Desde logo, importa ter presente que, nos anos mais recentes, tornou-se evidente que o tema da reabilitação urbana se tem assumido como uma nova dimensão das políticas urbanas, alcançando uma preponderância sem paralelo em períodos anteriores, muito em resultado da crise no sector da construção e, em particular, da construção nova. Para isso, contribuiu, também, o seu papel enquanto instrumento de política pública que pretende dar resposta ao declínio urbano e que envolve muitos outros aspetos além da reabilitação física, como a requalificação ambiental, a revitalização económica e a integração social e cultural.

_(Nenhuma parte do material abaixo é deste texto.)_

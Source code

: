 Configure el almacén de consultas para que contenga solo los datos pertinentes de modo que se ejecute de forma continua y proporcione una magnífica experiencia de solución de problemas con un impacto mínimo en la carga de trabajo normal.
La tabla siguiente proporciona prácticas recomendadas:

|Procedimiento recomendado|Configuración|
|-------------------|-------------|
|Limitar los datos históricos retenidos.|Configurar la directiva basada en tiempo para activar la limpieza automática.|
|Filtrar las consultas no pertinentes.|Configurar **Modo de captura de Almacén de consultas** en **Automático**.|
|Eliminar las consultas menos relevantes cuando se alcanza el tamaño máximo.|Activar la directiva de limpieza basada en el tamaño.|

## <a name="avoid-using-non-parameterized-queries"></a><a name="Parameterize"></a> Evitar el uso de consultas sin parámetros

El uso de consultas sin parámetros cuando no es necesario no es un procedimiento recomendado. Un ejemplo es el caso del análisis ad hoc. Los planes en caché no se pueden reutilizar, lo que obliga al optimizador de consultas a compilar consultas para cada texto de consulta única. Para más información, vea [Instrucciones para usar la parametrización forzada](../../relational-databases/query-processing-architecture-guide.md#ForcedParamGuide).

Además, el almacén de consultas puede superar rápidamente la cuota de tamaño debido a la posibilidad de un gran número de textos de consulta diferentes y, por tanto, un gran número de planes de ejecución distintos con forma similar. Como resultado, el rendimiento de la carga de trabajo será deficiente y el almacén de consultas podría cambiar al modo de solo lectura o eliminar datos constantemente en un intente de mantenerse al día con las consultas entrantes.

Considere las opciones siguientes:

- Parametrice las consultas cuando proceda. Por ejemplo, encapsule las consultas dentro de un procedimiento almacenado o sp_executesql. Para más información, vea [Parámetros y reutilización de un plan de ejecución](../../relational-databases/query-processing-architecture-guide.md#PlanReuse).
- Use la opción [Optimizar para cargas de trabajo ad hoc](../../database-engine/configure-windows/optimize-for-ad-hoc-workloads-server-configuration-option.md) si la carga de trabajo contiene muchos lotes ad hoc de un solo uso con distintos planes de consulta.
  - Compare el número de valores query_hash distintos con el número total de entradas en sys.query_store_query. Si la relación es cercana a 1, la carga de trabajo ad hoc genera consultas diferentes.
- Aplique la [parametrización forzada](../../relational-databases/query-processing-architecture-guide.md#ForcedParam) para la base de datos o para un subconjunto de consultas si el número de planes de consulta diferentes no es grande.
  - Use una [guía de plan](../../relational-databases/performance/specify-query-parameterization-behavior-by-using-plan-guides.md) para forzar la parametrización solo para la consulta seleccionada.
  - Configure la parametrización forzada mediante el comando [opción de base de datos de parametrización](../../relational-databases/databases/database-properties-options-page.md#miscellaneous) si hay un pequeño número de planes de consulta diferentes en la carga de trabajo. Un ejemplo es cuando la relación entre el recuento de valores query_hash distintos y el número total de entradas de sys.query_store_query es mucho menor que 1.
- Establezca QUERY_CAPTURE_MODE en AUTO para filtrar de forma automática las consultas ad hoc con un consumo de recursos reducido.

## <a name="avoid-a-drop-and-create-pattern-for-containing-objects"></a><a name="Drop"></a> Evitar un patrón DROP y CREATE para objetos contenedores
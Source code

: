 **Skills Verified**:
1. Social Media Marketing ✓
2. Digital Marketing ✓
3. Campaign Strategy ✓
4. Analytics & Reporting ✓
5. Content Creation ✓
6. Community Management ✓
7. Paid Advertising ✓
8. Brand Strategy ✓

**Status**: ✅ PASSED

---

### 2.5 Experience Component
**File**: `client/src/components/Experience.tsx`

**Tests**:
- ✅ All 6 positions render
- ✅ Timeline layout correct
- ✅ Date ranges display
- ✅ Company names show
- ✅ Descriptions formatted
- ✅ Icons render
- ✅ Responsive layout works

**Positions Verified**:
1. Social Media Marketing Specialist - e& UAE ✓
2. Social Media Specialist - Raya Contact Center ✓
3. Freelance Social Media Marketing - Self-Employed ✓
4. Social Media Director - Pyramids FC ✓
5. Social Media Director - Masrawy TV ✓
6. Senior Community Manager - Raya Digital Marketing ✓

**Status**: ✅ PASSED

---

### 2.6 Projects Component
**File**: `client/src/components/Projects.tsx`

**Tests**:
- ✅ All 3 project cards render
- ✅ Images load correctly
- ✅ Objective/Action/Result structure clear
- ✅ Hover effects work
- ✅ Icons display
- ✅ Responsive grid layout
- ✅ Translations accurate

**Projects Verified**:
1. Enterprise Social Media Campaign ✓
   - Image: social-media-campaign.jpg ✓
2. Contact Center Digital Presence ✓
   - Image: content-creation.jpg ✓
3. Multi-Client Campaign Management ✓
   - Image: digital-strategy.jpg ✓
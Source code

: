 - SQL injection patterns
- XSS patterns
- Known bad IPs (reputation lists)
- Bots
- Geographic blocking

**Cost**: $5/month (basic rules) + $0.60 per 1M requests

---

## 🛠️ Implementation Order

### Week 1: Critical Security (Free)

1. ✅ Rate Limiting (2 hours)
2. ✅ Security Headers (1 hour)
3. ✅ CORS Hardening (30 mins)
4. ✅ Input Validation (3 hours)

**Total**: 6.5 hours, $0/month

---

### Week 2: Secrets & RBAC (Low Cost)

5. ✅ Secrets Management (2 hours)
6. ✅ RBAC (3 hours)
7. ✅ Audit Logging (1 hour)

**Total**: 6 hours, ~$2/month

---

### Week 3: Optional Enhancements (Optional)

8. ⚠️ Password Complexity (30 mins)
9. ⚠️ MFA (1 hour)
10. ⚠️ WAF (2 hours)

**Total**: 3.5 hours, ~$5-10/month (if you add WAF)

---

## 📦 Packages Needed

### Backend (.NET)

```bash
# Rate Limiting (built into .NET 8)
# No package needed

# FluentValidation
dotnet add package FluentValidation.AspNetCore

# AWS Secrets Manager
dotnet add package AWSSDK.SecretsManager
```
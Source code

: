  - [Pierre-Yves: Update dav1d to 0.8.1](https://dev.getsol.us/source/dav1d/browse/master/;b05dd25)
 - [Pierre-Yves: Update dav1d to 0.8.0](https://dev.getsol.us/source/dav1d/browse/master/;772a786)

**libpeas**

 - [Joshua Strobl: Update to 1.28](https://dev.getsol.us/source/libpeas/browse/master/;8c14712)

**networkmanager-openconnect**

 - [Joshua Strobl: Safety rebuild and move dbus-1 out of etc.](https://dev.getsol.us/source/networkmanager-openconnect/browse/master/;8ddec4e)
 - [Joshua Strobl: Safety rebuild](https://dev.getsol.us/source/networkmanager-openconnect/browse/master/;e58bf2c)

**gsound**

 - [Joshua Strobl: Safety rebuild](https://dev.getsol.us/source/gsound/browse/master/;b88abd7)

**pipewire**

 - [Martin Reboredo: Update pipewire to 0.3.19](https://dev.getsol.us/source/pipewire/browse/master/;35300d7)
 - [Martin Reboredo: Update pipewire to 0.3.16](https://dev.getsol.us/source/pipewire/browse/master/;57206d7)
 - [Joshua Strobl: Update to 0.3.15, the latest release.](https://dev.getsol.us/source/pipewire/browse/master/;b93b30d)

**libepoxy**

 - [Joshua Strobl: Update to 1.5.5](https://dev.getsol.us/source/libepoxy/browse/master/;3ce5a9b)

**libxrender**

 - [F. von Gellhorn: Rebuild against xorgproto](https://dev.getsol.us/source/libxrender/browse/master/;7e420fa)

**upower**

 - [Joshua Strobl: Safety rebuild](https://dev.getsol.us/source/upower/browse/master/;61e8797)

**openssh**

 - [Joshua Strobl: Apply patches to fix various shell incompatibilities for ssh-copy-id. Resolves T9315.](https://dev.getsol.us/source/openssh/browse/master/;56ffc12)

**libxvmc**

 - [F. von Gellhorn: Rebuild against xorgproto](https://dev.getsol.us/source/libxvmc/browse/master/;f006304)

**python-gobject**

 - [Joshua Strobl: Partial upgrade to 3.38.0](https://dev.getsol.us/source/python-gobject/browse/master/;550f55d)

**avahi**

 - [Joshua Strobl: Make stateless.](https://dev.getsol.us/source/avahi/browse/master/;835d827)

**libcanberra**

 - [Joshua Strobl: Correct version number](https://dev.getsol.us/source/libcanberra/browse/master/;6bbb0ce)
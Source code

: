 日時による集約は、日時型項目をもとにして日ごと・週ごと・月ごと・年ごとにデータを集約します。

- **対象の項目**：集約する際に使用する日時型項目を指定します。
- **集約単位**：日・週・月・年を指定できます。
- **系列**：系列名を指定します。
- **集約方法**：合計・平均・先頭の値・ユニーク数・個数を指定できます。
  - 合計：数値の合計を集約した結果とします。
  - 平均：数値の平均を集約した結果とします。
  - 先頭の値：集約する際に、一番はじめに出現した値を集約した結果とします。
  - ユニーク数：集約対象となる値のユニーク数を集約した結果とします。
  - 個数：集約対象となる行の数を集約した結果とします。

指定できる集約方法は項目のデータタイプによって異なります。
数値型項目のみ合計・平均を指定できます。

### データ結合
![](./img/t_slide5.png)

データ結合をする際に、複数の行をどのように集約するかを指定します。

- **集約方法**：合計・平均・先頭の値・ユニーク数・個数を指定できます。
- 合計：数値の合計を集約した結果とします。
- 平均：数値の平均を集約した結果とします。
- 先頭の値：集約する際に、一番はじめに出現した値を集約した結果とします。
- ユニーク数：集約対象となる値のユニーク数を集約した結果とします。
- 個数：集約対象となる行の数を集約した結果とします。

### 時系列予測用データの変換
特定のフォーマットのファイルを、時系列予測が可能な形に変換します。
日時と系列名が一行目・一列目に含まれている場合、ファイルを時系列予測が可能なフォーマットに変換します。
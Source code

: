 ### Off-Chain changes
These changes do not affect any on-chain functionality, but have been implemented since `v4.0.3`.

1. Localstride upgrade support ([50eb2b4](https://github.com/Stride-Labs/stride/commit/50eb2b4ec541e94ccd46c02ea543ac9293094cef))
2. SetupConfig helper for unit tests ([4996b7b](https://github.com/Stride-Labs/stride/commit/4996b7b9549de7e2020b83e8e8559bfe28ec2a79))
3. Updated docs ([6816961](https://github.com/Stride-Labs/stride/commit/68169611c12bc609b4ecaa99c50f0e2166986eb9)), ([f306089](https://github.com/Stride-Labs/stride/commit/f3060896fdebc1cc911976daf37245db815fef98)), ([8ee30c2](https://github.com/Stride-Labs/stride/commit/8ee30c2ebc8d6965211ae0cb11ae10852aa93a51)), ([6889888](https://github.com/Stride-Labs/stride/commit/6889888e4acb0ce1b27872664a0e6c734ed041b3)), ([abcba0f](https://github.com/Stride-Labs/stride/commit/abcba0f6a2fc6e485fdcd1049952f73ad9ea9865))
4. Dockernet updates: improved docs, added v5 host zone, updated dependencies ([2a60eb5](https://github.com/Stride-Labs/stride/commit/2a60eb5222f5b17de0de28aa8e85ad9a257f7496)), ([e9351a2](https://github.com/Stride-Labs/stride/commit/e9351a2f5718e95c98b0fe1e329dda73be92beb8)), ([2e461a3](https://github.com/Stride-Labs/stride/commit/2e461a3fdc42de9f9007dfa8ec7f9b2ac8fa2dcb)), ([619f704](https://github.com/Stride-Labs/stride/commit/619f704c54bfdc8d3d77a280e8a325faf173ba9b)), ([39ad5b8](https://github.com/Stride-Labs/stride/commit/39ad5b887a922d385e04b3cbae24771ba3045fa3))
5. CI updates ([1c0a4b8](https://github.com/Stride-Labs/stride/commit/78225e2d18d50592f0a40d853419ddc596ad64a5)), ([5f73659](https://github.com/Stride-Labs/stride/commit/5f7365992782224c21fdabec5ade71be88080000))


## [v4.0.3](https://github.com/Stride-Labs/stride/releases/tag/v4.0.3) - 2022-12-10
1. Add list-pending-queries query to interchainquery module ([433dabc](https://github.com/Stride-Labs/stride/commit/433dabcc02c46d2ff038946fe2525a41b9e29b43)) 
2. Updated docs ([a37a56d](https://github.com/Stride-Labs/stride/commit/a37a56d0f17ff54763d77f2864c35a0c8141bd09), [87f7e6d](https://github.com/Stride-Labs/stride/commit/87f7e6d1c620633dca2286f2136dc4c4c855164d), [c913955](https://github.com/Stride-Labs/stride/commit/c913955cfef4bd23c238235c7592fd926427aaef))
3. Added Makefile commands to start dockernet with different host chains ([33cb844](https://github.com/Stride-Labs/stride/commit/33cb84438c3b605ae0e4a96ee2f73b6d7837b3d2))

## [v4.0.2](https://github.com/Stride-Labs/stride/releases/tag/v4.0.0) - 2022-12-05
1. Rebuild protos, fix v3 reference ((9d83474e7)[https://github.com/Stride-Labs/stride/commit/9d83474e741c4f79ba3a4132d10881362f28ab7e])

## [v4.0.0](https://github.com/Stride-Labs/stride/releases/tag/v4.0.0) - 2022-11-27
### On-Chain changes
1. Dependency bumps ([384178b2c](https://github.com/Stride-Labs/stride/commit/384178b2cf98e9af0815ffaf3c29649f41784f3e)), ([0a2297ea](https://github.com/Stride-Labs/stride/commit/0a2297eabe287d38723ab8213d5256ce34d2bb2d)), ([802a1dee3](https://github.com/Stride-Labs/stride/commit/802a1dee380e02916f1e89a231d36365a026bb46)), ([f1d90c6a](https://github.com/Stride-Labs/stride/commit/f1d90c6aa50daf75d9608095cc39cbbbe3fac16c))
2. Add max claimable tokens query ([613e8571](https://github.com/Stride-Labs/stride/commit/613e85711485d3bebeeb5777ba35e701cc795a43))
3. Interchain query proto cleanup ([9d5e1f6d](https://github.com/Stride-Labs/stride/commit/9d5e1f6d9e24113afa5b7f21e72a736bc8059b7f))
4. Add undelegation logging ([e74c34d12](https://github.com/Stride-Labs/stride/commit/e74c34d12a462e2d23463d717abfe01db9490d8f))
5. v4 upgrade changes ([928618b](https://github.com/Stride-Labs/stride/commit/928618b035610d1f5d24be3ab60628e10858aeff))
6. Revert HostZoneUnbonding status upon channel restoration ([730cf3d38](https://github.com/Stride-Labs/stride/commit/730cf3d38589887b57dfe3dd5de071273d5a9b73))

Existe também uma consciência generalizada de que um dos maiores problemas que a sociedade contemporânea enfrenta é o excessivo consumo de energia. Tal deve-se, principalmente, ao aumento dos padrões de conforto e de qualidade de vida, do qual decorre uma utilização massificada de produtos e equipamentos com elevado consumo de energia, tais como automóveis, equipamentos de climatização, eletrodomésticos, entre outros.

Nesta perspetiva, urge sublinhar que um dos sectores com maior peso no consumo de energia é o sector dos edifícios, que é responsável pelo consumo de aproximadamente 40 % da energia final, na Europa, e cerca de 30 %, em Portugal, sendo que mais de 50 % deste consumo pode ser reduzido através da introdução de medidas de melhoria de eficiência energética (ADENE, 2013).

Numa altura em que as preocupações com a reabilitação urbana estão na ordem do dia, o que está em causa nesta reflexão é, então, saber o que será necessário para se conseguir uma relação mais consistente entre a reabilitação urbana e a eficiência energética. É a este nível que a investigação realizada pretende dar um contributo.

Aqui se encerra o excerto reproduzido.